Le terme de Techouva, intraduisible en français si ce n’est pas le terme de ‘Retour’, comporte un relent négatif. S’il s’agit d’un retour, c’est qu’on a fait fausse route et qu’il faut revenir sur soi, réparer ce qu’on a détérioré. Si on peut détériorer, on peut également réparer. C’est donc un processus a posteriori de l’âme. Des dégâts ayant été commis, il importe de restaurer la situation telle qu’elle était au départ. Certes, il aurait été préférable qu’il n’y ait pas d’erreur, de faute et que la Techouva ne soit pas nécessaire. C’est donc après coup que les dégâts ayant été commis, il faut s’efforcer de les réparer.
Nos Sages ont précisé que “là où se tiennent les Ba’alé Techouva, les Tsadikim guemourim ne sauraient se tenir”, conférant ainsi un avantage au Ba’al Techouva par rapport à celui qui est toujours demeuré dans la voie droite. Cette opinion est en fait l’objet d’une controverse dans le Talmud. Selon l’un des Sages, le Ba’al Techouva est effectivement supérieur au Tsadik gamour, au Juste parfait, alors que d’autres présentent une opinion contraire en affirmant que “toutes les promesses des prophètes ne concernent que le Ba’al Techouva ; quant à ce qui attend le Tsadik gamour, aucun œil ne l’a contemplé”, pas même l’œil prophétique qui perçoit le lointain de l’histoire mais est dépassé par la réalité du Tsadik gamour [Berakhot 34b]. Ce qui signifierait que le monde que les prophètes nous promettent et nous présentent, c’est un monde qui appartient aux Ba’alé Techouva et qui est construit par eux. Mais le monde des Juifs intègres est un autre monde.
Une controverse dans le Talmud, ne signifie pas que les propos soient divisés entre le vrai et le faux, entre lesquels il faudrait choisir. De toutes les controverses qui surgissent dans le Talmud, il est écrit : “celles-ci et celles-ci sont des paroles du Dieu vivant” [‘Erouvin 13b]. La réalité est complexe, elle présente différents aspects, différentes facettes, différentes lumières. Chaque opinion fait apparaître une facette de la réalité. Chacun perçoit une couleur, un aspect, et ce sont les propos de tous nos Sages ensemble qui constituent la vérité.
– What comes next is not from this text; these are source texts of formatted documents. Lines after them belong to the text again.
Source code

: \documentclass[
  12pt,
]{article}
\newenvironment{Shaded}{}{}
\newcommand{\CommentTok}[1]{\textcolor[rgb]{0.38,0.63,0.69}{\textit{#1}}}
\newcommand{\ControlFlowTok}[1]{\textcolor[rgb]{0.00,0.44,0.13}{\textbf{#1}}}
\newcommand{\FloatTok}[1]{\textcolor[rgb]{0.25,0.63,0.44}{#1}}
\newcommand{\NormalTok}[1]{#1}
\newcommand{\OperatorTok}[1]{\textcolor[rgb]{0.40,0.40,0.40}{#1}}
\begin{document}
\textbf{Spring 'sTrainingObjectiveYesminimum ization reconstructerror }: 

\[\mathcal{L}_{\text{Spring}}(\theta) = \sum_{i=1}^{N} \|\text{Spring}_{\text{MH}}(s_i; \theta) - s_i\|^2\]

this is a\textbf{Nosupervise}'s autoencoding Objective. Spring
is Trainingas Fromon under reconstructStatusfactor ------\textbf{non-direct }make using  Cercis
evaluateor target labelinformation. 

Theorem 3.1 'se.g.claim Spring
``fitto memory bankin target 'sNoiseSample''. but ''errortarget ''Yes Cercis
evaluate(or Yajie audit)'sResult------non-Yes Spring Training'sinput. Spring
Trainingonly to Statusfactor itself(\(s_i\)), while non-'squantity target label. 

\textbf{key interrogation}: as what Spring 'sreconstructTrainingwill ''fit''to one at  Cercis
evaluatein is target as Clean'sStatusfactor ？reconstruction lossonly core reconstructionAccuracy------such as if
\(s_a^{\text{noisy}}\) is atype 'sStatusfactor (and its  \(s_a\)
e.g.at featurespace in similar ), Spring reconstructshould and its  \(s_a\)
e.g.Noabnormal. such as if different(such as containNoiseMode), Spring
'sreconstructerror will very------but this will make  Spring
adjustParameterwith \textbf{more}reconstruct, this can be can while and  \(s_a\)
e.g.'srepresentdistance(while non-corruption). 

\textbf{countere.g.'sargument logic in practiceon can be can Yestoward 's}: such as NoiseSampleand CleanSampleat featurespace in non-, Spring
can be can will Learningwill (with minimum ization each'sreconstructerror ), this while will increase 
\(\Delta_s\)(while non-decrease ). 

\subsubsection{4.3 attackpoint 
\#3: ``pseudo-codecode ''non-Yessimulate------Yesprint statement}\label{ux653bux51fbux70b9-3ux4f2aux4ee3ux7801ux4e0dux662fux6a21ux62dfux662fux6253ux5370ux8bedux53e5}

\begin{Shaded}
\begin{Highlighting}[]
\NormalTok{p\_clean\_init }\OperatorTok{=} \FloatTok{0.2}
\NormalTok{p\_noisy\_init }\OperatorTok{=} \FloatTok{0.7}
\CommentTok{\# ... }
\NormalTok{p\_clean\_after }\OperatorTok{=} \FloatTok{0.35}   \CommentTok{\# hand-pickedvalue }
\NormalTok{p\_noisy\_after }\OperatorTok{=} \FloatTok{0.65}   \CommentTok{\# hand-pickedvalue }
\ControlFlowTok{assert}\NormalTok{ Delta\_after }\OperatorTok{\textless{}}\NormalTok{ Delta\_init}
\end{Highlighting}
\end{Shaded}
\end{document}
Et ce sont les propos de tous nos Sages dans leur ensemble qui forment la réalité. Il est bien évident par ailleurs que chacun des Sages connaissait l’opinion de l’autre, d’autant qu’elles procèdent de la même argumentation. Elles se fondent d’ailleurs toutes deux sur le même verset.
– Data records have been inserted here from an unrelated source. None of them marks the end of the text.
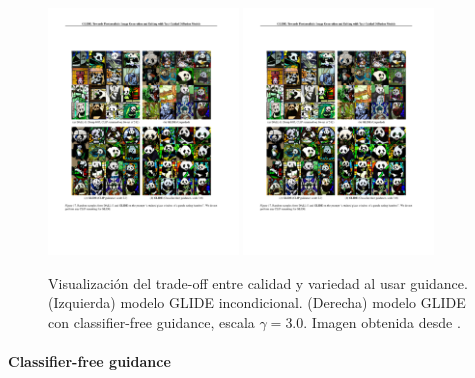 
\begin{figure}
    \centering
    \includegraphics[width=0.45\textwidth]{images/dm/glide_unconditional}
    \includegraphics[width=0.45\textwidth]{images/dm/glide_guidance}
    \caption{Visualización del trade-off entre calidad y variedad al usar guidance. (Izquierda) modelo GLIDE incondicional. (Derecha) modelo GLIDE con classifier-free guidance, escala $\gamma=3.0$. Imagen obtenida desde \cite{nichol2022glidephotorealisticimagegeneration}.}
    \label{fig:glide}
\end{figure}

\paragraph{Classifier-free guidance}

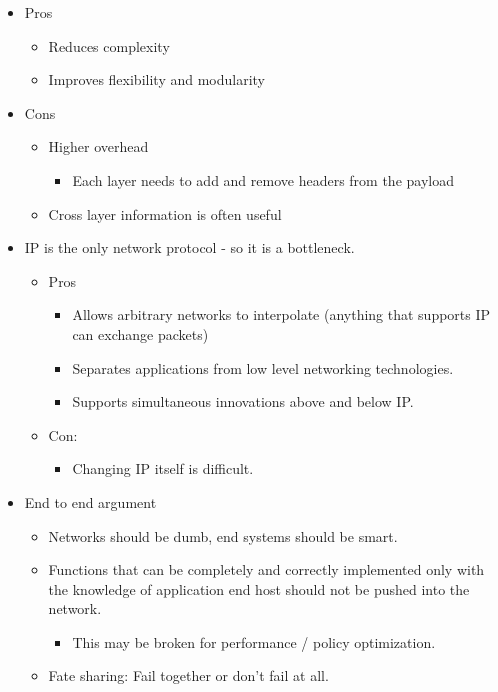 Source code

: \documentclass[]{article}
\providecommand{\tightlist}{%
  \setlength{\itemsep}{0pt}\setlength{\parskip}{0pt}}
\begin{document}
\begin{itemize}
\tightlist
\item
  Pros

  \begin{itemize}
  \tightlist
  \item
    Reduces complexity
  \item
    Improves flexibility and modularity
  \end{itemize}
\item
  Cons

  \begin{itemize}
  \tightlist
  \item
    Higher overhead

    \begin{itemize}
    \tightlist
    \item
      Each layer needs to add and remove headers from the payload
    \end{itemize}
  \item
    Cross layer information is often useful
  \end{itemize}
\item
  IP is the only network protocol - so it is a bottleneck.

  \begin{itemize}
  \tightlist
  \item
    Pros

    \begin{itemize}
    \tightlist
    \item
      Allows arbitrary networks to interpolate (anything that supports
      IP can exchange packets)
    \item
      Separates applications from low level networking technologies.
    \item
      Supports simultaneous innovations above and below IP.
    \end{itemize}
  \item
    Con:

    \begin{itemize}
    \tightlist
    \item
      Changing IP itself is difficult.
    \end{itemize}
  \end{itemize}
\item
  End to end argument

  \begin{itemize}
  \tightlist
  \item
    Networks should be dumb, end systems should be smart.
  \item
    Functions that can be completely and correctly implemented only with
    the knowledge of application end host should not be pushed into the
    network.

    \begin{itemize}
    \tightlist
    \item
      This may be broken for performance / policy optimization.
    \end{itemize}
  \item
    Fate sharing: Fail together or don't fail at all.
  \end{itemize}
\end{itemize}
\end{document}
3. Le Ba’al Techouva peut-il rivaliser avec Tsadik Gamour ?
“Chalom Chalom, au lointain et au proche” [Isaïe 57, 19]. Il s’agit apparemment du Ba’al Techouva qui, de lointain qu’il était, est devenu proche, et dont les efforts méritent donc une estime particulière. Il n’y a en effet pas grand mérite à demeurer toujours proche.
Mais on peut comprendre autrement ce verset : le lointain et le proche serait celui qui est toujours resté éloigné du mal, bien qu’il en ait été proche puisque “le mal est tapi à la porte” [Genèse 4, 7]. Le mal guette chacun de nous, même le plus grand juste est toujours guetté par la chute. Adam lui-même, le premier homme qui se trouvait dans le jardin d’Eden au summum de la perfection physique et spirituelle, a trébuché. Or, ce Tsadik reste toujours à distance du mal bien que le mal soit proche. Il n’est pas très judicieux de trébucher et de se relever pour recommencer. Ce qui est précieux c’est de ne jamais trébucher, de rester toujours propre et pur. Telle est la valeur du Tsadik gamour, toujours resté loin du mal, sans l’avoir jamais effleuré.
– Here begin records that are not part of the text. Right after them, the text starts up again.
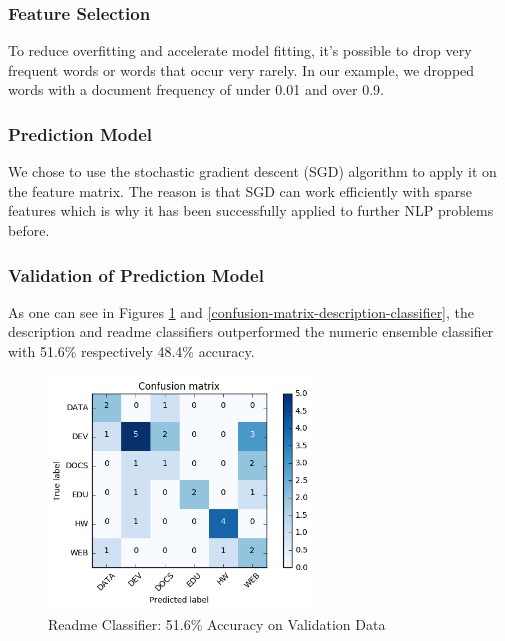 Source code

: \documentclass[%
a4paper,
DIV12,
2.5headlines,
bigheadings,
titlepage,
openbib,
]{scrartcl}
\begin{document}
\subsubsection{Feature Selection}\label{feature-selection-1}

To reduce overfitting and accelerate model fitting, it's possible to drop very frequent words or words that occur very rarely.
In our example, we dropped words with a document frequency of under 0.01 and over 0.9.

\subsubsection{Prediction Model}\label{prediction-model-1}

We chose to use the stochastic gradient descent (SGD) algorithm to apply it on the feature matrix.
The reason is that SGD can work efficiently with sparse features which is why it has been successfully applied to further NLP problems before.

\subsubsection{Validation of Prediction Model}\label{validation-of-prediction-model-1}

As one can see in Figures \ref{confusion-matrix-readme-classifier} and \ref{confusion-matrix-description-classifier}, the description and readme classifiers outperformed the numeric ensemble classifier with 51.6\% respectively 48.4\% accuracy.
\begin{figure}[H]
	\centering
		\includegraphics[width=7cm]{graphics/confusion-matrix-readme-classifier.png}
	\caption{Readme Classifier: 51.6\% Accuracy on Validation Data}
	\label{confusion-matrix-readme-classifier}
\end{figure}
\end{document}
Mais d’un autre côté, l’avantage que présente le Ba’al Techouva, c’est son effort pour se hisser du précipice dans lequel il est tombé. Le Ba’al Techouva est un homme en mouvement, non statique, qui se donne une dynamique de l’effort. Il peut certes n’être pas totalement pur, être encore souillé de boue, mais cela ne lui retire pas son titre de Ba’al Techouva, car contrairement à l’homme statique qu’est le Tsadik gamour qui conserve en permanence la même situation morale et spirituelle d’équilibre, c’est un homme en mouvement, en progrès.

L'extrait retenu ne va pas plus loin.